After a few rehearsals, the members realized that they were involved in something special and deeply satisfying. Once a few compositions were completed, Mariusz attempted to sing in his own language, singing that was probably similar to the vocalizations in their future track "The Curtain Falls", although all future vocals and lyrics were to be written in English. Thus Mariusz began to take on the role of vocalist, as well as that of the bass player. In October 2002, about a year after their formation, the band performed a pair of shows in Warsaw. After the distribution of about 500 copies of their demo, the band performed at a small club in Warsaw once again in early 2003. As the band continued to write more material for a full-length release, there grew a dissonance between keyboardist Jacek and the other members of Riverside. Jacek wished to continue with his studio pursuits, so during the latter part of 2003, he split from the group.

The rest of the band was left to mix their first album, which was to be entitled Out of Myself. It was released in Poland in late 2003. The success of the album in Poland and the live shows that the band performed led to a release of the album on American record label Laser's Edge in September 2004, this time with cover art from Travis Smith, painter for bands such as Opeth, Katatonia, Anathema, and Devin Townsend. The album Out of Myself has won best debut in many magazines and websites such as Metal Hammer and Belgium Prog-Nose.

Voices in My Head and Second Life Syndrome 
Following their 2003 debut Out of Myself and the success that followed in 2004, the band began working on an EP entitled Voices in My Head which was at first a release exclusive to Poland through the label Mystic Production. The quartet from Poland performed their first foreign gig at the Progpower festival in the Dutch city of Baarlo. The band were taken in by major prog label Inside Out, releasing Second Life Syndrome in late October 2005. The album was a massive success, expanding the scope of the band's reach even further than Out of Myself. The album holds a formidable spot as number 62 on Prog Archives top 100 prog albums as well as the number one rated album of 2005. In 2006, Voices in My Head, the EP originally released in Poland only, was re-released under the InsideOut label, now revamped with the inclusion of three high quality live tracks off the Out of Myself album. In addition, the band played their first overseas show at NEARfest in Bethlehem, Pennsylvania on 24 June 2006. Soon after, the band would begin writing for its third full-length album and final instalment in the Reality Dream Series.

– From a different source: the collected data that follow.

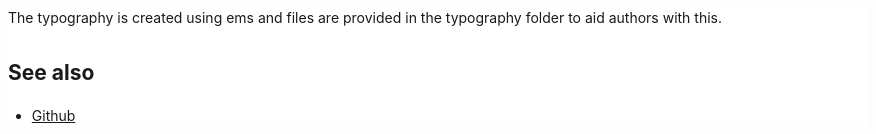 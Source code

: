The typography is created using ems and files are provided in the typography folder to aid authors with this.

## See also ##

* [Github][]
	
[George Ornbo]: http://shapeshed.com/
[ExpressionEngine]:http://www.expressionengine.com/index.php?affiliate=shapeshed
[Open Source Initiative - BSD License]: http://opensource.org/licenses/bsd-license.php
[Github]: http://github.com/shapeshed/css_xhtml.framework/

Rapid Eye Movement and Lunatic Soul 
In October 2007, the band released the album Rapid Eye Movement, once again under the InsideOut label. The European release had the standard nine tracks but the American release saw two versions of the album. One was a single CD with the nine tracks from the album, plus three tracks from their 02 Panic Room Single. This single CD was also exclusive to Mystic Production and therefore mostly unavailable to oversea fans. The other version contained 2 CDs, the first with the nine album tracks and the second disc containing the three songs from the single as well as two new, more atmospheric, compositions. Before the release, the band toured in support for Dream Theater on the European leg of their tour, exposing them to even more potential fans. Mariusz Duda released the self-titled debut album from his new project Lunatic Soul by Kscope on 13 October 2008.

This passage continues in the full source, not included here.